Monday, September 29, 2008



Interview with the Poet Laureate: Kay Risqué

Snarkbait

It’s hard not
to skulk around
just kinda
waiting to be
snarked. It’s
hard to be
alone so long
and then hear
someone snark
you bad. It
makes you
wanna snark
first and ask
questions
later, rather
than just
being crummy
Snarkbait.

In her poems Risqué enjoys examining the snarkery of everyday life—with its secret snarky subtexts and those strange snarky things that go bump in the night. It’s a common human experience—to be savagely and cruelly snarked in the crummy workplace, in the haughty halls of Congress, in the humid putrid gutters and back alleys of the Beltway.

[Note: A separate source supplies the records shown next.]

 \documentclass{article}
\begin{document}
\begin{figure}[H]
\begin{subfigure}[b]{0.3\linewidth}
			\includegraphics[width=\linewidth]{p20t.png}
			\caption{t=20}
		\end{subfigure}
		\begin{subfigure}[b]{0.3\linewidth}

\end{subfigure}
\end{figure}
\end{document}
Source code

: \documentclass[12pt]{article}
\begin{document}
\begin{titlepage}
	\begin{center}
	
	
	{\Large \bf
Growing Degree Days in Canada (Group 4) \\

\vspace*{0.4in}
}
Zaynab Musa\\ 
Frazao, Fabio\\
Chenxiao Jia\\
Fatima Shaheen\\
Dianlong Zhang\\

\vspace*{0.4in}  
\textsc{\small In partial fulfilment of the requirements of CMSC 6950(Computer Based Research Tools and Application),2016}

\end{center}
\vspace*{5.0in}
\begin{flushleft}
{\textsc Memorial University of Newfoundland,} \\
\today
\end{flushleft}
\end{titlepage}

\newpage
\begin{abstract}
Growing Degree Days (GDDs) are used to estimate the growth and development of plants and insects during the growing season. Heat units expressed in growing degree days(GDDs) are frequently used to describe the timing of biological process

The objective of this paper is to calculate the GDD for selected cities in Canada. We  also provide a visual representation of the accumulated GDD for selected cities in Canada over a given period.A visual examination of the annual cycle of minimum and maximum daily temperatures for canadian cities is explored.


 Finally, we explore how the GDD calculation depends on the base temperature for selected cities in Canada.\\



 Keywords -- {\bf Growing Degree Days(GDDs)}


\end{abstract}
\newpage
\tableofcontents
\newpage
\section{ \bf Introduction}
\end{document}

“Honey, it ain’t easy being Poet Laureate these days,” said Risqué recently at the Pink Flamingo—a dark little getaway nightclub bunker a mile beneath the Library of Congress. Unlike many poets writing today, Risqué seldom writes in the first person. She has said, "I don’t use ‘I’ because the personal is too snarky and sticky for me to work with. I like the cooling properties of a Taser gun."

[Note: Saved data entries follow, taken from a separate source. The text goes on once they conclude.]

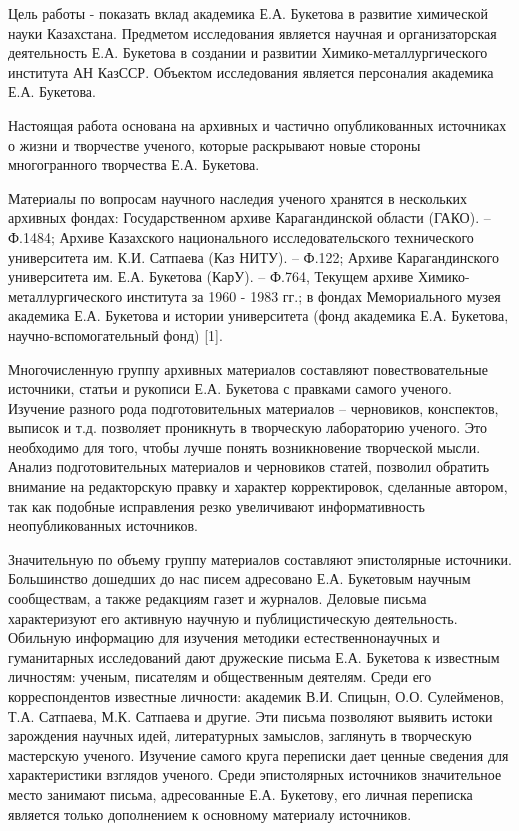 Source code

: \begin{multicols}{2}
Цель работы - показать вклад академика Е.А. Букетова в развитие
химической науки Казахстана. Предметом исследования является научная и
организаторская деятельность Е.А. Букетова в создании и развитии
Химико-металлургического института АН КазССР. Объектом исследования
является персоналия академика Е.А. Букетова.

Настоящая работа основана на архивных и частично опубликованных
источниках о жизни и творчестве ученого, которые раскрывают новые
стороны многогранного творчества Е.А. Букетова.

Материалы по вопросам научного наследия ученого хранятся в нескольких
архивных фондах: Государственном архиве Карагандинской области (ГАКО).
-- Ф.1484; Архиве Казахского национального исследовательского
технического университета им. К.И. Сатпаева (Каз НИТУ). -- Ф.122; Архиве
Карагандинского университета им. Е.А. Букетова (КарУ). -- Ф.764, Текущем
архиве Химико-металлургического института за 1960 - 1983 гг.; в фондах
Мемориального музея академика Е.А. Букетова и истории университета (фонд
академика Е.А. Букетова, научно-вспомогательный фонд) {[}1{]}.

Многочисленную группу архивных материалов составляют повествовательные
источники, статьи и рукописи Е.А. Букетова с правками самого ученого.
Изучение разного рода подготовительных материалов -- черновиков,
конспектов, выписок и т.д. позволяет проникнуть в творческую лабораторию
ученого. Это необходимо для того, чтобы лучше понять возникновение
творческой мысли. Анализ подготовительных материалов и черновиков
статей, позволил обратить внимание на редакторскую правку и характер
корректировок, сделанные автором, так как подобные исправления резко
увеличивают информативность неопубликованных источников.

Значительную по объему группу материалов составляют эпистолярные
источники. Большинство дошедших до нас писем адресовано Е.А. Букетовым
научным сообществам, а также редакциям газет и журналов. Деловые письма
характеризуют его активную научную и публицистическую деятельность.
Обильную информацию для изучения методики естественнонаучных и
гуманитарных исследований дают дружеские письма Е.А. Букетова к
известным личностям: ученым, писателям и общественным деятелям. Среди
его корреспондентов известные личности: академик В.И. Спицын, О.О.
Сулейменов, Т.А. Сатпаева, М.К. Сатпаева и другие. Эти письма позволяют
выявить истоки зарождения научных идей, литературных замыслов, заглянуть
в творческую мастерскую ученого. Изучение самого круга переписки дает
ценные сведения для характеристики взглядов ученого. Среди эпистолярных
источников значительное место занимают письма, адресованные Е.А.
Букетову, его личная переписка является только дополнением к основному
материалу источников.


\end{multicols}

In her poem "Taser Gun Love" for instance, Risqué describes the feelings of a Southern senator who was so jaded and decadent that he eventually succumbed to Taser gun love— rather than the usual boring ho-hum dildo love of the past.

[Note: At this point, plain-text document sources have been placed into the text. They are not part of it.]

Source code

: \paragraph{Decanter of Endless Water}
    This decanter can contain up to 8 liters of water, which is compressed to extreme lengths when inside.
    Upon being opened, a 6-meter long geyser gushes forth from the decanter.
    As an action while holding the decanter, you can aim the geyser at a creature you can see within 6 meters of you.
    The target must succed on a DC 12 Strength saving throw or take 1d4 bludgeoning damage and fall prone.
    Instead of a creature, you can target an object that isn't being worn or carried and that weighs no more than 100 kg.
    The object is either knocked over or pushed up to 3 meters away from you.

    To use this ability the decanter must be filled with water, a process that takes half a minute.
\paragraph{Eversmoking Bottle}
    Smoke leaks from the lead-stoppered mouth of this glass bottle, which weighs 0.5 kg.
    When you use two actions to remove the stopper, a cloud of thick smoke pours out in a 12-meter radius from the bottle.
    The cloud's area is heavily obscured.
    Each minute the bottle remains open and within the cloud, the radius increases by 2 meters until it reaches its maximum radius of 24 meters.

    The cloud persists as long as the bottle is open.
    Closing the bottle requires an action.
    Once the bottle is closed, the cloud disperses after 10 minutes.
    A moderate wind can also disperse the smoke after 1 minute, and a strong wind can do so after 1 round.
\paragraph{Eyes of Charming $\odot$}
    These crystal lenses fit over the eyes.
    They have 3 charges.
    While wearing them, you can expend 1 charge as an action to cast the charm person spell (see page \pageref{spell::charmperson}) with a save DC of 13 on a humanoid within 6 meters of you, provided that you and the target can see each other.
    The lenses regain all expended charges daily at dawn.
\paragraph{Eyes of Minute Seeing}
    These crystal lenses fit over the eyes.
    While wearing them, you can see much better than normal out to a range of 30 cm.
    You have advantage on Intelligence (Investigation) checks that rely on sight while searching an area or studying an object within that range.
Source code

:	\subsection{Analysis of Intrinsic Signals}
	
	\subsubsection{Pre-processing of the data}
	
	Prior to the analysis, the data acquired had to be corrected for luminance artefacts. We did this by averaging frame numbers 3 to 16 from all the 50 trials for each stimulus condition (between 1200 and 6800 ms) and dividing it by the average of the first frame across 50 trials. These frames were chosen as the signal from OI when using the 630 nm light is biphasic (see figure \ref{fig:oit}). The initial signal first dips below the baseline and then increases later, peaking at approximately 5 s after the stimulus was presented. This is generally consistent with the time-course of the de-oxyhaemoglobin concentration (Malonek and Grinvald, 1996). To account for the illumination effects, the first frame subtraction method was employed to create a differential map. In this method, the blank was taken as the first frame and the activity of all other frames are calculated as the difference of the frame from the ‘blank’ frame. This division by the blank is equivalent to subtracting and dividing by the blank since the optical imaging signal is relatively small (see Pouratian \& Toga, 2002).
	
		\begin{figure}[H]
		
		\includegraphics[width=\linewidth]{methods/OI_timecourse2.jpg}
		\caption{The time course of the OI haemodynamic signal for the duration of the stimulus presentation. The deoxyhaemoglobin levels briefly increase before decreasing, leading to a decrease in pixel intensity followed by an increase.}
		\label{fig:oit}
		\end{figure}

“Shocking isn’t it,” she said.

Risqué describes poetry as an intensely electrical experience for both the writer and the reader: "Poems are like sticking your tongue in a light socket," she said. “The voltage moves from the poet directly into the reader.”

“There’s a ZAP of energy—the most personal sort of energy. That doesn’t mean that you read a poem to get electrocuted. Rather it’s a different kind of energy—compared with a Joe Six-Pack couch-potato buzz.”

Hyrum Van Glitterfuck, president of The Poetry Foundation, said: "Halfway into a Risqué poem, one is ready for either getting snarked or rolled; typically it ends in both. Before we know it the poem robs and rolls you, and any typical deep insight that you might have been hoping for ends with the audience of the reading running for the nearest exit."

Risqué has written six books of poetry, plus a Hollywood filmscript and some TV ads. Her books are: "Dyke Acts, Dyke Deeds” (1983), "Strangely Tainted Meat" (1985), "Flamingo Cruising" (1994), "Snarky Believe It or Not!" (Grove Press, 1996), "Come Back Bette Davis" (Grove Press, 2000), and "Barracuda" (Grove Press, 2008).